=== Data records ===

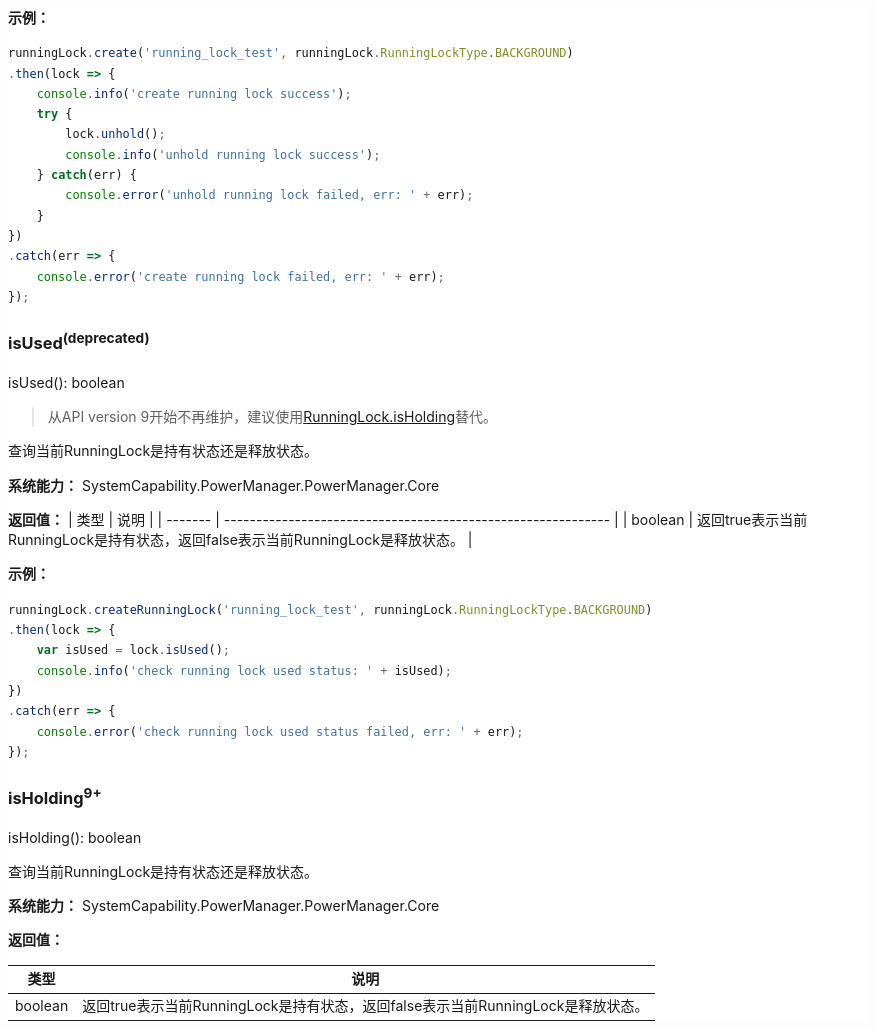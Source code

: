 **示例：**

```js
runningLock.create('running_lock_test', runningLock.RunningLockType.BACKGROUND)
.then(lock => {
    console.info('create running lock success');
    try {
        lock.unhold();
        console.info('unhold running lock success');
    } catch(err) {
        console.error('unhold running lock failed, err: ' + err);
    }
})
.catch(err => {
    console.error('create running lock failed, err: ' + err);
});
```

### isUsed<sup>(deprecated)</sup>

isUsed(): boolean

> 从API version 9开始不再维护，建议使用[RunningLock.isHolding](#isholding9)替代。

查询当前RunningLock是持有状态还是释放状态。

**系统能力：** SystemCapability.PowerManager.PowerManager.Core

**返回值：**
| 类型    | 说明                                                         |
| ------- | ------------------------------------------------------------ |
| boolean | 返回true表示当前RunningLock是持有状态，返回false表示当前RunningLock是释放状态。 |

**示例：**

```js
runningLock.createRunningLock('running_lock_test', runningLock.RunningLockType.BACKGROUND)
.then(lock => {
    var isUsed = lock.isUsed();
    console.info('check running lock used status: ' + isUsed);
})
.catch(err => {
    console.error('check running lock used status failed, err: ' + err);
});
```

### isHolding<sup>9+</sup>

isHolding(): boolean

查询当前RunningLock是持有状态还是释放状态。

**系统能力：** SystemCapability.PowerManager.PowerManager.Core

**返回值：**

| 类型    | 说明                                                         |
| ------- | ------------------------------------------------------------ |
| boolean | 返回true表示当前RunningLock是持有状态，返回false表示当前RunningLock是释放状态。 |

===

* [What is required] From the entries, copy every line in which the word "RunningLockType" occurs.

* [Result of this task]
runningLock.create('running_lock_test', runningLock.RunningLockType.BACKGROUND)
runningLock.createRunningLock('running_lock_test', runningLock.RunningLockType.BACKGROUND)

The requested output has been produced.